Witness: Police officers in polygamous towns try to stop evictions
A key witness in the federal government’s effort to disband the police department in a polygamous community on the Arizona-Utah border told a judge Monday that officers routinely turn a blind eye to property crimes.
Jeff Barlow, executive director of the trust that owns most of the real estate in the twin polygamous towns, said officers work against his group in carrying out evictions on homes and commercial properties in Colorado City, Arizona, and Hildale, Utah.
Barlow said the police department, known as the Colorado City Marshal’s Office, won’t investigate cases where soon-to-be-evicted residents rip out water heaters, air conditioning units and other fixtures from the trust-owned homes. He also said officers routinely let residents ignore eviction notices on houses that are not supposed to be occupied.
“There is absolutely nothing done about it by the Marshal’s Office,” Barlow said of property crimes at the homes. “It continues to be prevalent.”
The focus of a four-day hearing in Phoenix this week will examine remedies that U.S. District Judge H. Russel Holland could order in response to a jury’s finding in a civil rights case seven months ago that nonbelievers were denied police protection, building permits and water hookups in the towns.
A key issue will be what steps to take to overhaul the police department.

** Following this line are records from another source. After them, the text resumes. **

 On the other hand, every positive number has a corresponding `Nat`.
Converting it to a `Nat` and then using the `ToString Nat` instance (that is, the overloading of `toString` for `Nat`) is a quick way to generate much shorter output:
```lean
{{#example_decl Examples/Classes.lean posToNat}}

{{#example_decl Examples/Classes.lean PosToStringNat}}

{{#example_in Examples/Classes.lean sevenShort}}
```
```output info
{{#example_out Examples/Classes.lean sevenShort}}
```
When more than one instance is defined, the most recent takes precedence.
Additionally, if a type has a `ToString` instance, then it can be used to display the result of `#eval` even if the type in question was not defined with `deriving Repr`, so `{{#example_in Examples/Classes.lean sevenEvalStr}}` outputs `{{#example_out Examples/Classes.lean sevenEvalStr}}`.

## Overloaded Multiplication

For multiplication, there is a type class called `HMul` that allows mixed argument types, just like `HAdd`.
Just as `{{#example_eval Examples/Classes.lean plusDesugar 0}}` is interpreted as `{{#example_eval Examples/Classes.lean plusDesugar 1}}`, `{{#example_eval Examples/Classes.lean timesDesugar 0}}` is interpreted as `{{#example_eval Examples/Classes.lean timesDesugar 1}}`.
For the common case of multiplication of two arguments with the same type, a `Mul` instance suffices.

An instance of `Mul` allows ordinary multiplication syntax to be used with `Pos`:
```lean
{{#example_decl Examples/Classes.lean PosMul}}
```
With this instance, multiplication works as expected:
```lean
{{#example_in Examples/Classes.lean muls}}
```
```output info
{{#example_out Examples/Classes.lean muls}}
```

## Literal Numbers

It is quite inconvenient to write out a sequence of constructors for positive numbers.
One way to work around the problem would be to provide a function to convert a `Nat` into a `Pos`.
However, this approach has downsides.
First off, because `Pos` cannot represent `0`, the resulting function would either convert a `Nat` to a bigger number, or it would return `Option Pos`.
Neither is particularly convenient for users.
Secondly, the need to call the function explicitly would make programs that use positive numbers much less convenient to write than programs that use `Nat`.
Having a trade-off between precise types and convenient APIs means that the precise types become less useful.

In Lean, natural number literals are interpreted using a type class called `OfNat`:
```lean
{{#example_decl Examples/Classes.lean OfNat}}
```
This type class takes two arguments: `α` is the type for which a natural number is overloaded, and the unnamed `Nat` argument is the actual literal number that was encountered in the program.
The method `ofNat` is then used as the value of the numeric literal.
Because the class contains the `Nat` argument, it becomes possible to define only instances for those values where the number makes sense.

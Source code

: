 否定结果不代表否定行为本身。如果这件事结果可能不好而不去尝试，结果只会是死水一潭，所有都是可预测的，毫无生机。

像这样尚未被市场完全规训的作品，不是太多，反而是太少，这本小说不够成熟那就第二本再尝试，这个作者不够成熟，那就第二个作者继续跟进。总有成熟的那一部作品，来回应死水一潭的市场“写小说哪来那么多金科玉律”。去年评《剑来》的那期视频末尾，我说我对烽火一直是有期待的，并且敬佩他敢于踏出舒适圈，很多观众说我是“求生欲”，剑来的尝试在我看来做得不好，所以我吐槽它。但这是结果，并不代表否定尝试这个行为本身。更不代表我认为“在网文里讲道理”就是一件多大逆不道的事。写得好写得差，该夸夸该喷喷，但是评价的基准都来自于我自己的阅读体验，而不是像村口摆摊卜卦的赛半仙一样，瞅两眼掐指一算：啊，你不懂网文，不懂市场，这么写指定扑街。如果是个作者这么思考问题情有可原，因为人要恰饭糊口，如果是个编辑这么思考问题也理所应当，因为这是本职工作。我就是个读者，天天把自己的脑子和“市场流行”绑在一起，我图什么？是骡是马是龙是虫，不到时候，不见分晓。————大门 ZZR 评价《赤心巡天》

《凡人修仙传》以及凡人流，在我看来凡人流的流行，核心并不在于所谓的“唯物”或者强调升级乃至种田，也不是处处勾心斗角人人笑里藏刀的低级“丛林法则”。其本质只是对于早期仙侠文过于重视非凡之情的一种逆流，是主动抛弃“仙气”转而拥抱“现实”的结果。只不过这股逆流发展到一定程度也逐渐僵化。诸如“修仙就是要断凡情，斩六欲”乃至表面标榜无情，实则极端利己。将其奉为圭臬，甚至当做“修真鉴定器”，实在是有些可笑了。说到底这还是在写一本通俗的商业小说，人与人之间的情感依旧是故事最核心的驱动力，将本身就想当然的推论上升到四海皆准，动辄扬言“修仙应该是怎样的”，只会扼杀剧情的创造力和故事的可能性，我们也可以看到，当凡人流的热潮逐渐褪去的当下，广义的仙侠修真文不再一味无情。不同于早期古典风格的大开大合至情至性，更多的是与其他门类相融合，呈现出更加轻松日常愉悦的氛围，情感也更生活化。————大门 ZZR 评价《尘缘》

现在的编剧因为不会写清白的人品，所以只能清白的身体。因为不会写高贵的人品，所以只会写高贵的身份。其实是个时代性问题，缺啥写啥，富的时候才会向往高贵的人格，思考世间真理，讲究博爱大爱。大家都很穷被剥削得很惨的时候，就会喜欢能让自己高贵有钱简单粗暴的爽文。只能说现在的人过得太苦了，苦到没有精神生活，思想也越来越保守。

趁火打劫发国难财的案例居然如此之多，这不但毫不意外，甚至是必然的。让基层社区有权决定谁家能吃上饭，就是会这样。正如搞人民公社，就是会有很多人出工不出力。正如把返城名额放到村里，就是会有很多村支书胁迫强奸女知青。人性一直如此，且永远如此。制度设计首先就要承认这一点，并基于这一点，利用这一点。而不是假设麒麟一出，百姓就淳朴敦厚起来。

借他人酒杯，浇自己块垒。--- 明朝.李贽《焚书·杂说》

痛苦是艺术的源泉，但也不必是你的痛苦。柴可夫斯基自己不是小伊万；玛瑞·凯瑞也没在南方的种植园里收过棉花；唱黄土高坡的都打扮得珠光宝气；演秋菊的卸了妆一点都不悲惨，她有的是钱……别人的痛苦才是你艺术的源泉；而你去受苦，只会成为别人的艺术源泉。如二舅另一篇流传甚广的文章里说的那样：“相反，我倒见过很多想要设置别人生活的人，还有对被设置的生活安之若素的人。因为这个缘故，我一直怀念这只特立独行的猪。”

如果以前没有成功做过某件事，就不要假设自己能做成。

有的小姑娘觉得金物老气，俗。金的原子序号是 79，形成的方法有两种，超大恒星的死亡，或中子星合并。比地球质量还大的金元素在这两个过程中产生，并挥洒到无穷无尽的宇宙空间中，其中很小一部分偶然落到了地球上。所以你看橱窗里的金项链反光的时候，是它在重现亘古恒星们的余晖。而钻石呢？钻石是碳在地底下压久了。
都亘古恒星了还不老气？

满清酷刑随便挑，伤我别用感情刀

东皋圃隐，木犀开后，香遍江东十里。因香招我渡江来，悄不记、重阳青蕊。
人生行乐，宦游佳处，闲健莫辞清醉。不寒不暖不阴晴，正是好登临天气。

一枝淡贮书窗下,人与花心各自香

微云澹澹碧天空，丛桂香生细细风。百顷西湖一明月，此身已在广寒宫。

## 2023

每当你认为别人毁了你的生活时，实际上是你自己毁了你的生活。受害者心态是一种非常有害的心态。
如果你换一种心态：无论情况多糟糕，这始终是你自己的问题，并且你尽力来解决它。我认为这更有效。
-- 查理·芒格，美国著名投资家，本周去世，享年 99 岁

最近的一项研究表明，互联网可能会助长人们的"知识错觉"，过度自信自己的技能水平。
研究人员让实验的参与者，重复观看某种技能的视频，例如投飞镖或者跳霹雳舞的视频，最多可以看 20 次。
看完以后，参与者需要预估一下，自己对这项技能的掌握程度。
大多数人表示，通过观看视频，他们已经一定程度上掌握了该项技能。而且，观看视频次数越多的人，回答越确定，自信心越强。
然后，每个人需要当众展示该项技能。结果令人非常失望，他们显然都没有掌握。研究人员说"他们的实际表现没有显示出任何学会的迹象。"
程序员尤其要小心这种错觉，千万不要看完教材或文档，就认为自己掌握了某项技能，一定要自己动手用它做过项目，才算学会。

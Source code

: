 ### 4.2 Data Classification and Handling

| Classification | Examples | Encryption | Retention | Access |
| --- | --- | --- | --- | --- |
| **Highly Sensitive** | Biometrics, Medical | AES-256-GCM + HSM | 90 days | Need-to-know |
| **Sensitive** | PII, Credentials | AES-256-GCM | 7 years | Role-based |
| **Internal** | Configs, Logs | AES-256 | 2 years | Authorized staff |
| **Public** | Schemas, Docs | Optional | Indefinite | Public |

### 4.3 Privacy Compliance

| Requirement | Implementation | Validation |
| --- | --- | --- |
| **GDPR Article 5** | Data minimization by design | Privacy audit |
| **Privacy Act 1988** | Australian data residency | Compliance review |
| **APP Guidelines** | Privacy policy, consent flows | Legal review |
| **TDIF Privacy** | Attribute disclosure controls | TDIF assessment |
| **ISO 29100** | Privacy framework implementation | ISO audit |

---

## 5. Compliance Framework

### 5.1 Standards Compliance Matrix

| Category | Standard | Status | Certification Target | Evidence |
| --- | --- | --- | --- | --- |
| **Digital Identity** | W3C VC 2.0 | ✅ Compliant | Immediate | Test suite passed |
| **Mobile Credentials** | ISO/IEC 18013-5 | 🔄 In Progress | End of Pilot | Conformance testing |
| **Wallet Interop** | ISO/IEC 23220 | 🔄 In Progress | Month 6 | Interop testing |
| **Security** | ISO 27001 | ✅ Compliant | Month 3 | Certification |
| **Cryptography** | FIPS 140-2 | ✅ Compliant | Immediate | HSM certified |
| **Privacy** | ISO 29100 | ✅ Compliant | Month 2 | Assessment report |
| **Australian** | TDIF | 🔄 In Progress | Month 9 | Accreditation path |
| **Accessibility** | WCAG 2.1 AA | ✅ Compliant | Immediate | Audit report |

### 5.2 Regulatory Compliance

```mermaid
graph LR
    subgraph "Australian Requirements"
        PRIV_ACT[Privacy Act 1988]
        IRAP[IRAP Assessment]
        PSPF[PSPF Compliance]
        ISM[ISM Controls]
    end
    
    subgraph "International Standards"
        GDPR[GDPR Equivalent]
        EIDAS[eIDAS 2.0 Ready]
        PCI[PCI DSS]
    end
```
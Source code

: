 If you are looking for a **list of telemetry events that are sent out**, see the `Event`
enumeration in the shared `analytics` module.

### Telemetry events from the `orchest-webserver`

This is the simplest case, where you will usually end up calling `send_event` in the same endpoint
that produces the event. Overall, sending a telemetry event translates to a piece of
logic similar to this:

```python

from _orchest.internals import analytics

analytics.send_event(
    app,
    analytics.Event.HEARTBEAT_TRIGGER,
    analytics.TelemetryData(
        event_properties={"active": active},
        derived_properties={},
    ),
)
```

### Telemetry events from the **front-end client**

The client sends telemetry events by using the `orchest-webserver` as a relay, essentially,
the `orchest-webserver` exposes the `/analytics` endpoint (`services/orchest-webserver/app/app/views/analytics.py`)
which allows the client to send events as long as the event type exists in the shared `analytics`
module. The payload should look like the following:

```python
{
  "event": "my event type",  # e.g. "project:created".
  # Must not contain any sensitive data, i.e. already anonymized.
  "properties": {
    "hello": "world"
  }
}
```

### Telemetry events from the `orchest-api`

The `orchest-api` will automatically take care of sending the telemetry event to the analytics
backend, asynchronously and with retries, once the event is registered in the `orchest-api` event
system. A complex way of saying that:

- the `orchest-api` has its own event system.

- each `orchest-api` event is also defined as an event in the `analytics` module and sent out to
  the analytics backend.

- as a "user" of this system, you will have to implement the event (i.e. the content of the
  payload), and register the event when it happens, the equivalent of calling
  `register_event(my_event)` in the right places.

The trust wants a federal judge to appoint an official who will have the power to hire and fire officers. The U.S. Justice Department has gone a step further by asking the judge to disband the police department, get county sheriffs to take over policing duties and appoint an official to monitor town operations for the court.
The towns vigorously oppose those requests. Their lawyers say other police departments targeted in federal civil rights investigations have not faced remedies as drastic as disbandment. They acknowledged the department has had problems in the past but said no officers have lost their certification since 2007.
Barlow testified that officers have repeatedly threatened the trust’s property manager with trespassing charges as he tries to carry out evictions. The property manager brings a videographer along as protection.
Travis Meadows of the Arizona Department of Public Safety said he discovered the towns’ officers waited as long as two years to complete some police reports on property crimes.
The civil rights case against the towns marks one of the battles the federal government is waging to rein in the sect’s activities, which prosecutors say are dictated by their jailed leader and prophet, Warren Jeffs. He is serving a life sentence in a Texas for sexually assaulting underage girls he considered wives.
Also this year, federal prosecutors charged 11 group members, including several high-ranking leaders, with carrying out a multimillion-dollar food stamp fraud scheme over several years. The suspects have pleaded not guilty and are awaiting trial.
In the Arizona case, the jury found the Colorado City Marshal’s Office violated the rights of nonbelievers by breaking the First Amendment’s promise that government won’t show preference to a particular faith and force religion upon people.
Jurors concluded that officers treated nonbelievers inequitably when providing police protection, arrested them without having probable cause and made unreasonable searches of their property.
At trial this spring, the towns denied the discrimination allegations and said the government was persecuting officials because it disapproved of their faith.
The U.S. Justice Department said the police force is afflicted by an entrenched culture of following the edicts of Jeffs at the expense of the rights of nonbelievers.
Federal authorities alleged the towns operated as an arm of the Fundamentalist Church of Jesus Christ of Latter Day Saints, a radical offshoot of mainstream Mormonism, which disavowed polygamy more than 100 years ago.
James Schoppmann, special counsel for the Mohave County Sheriff’s Office, said the agency is willing to take over police services for the two towns. The community’s police department should have been disbanded a long time ago, he said.
“It’s the only way there will be lasting relief,” Schoppmann said.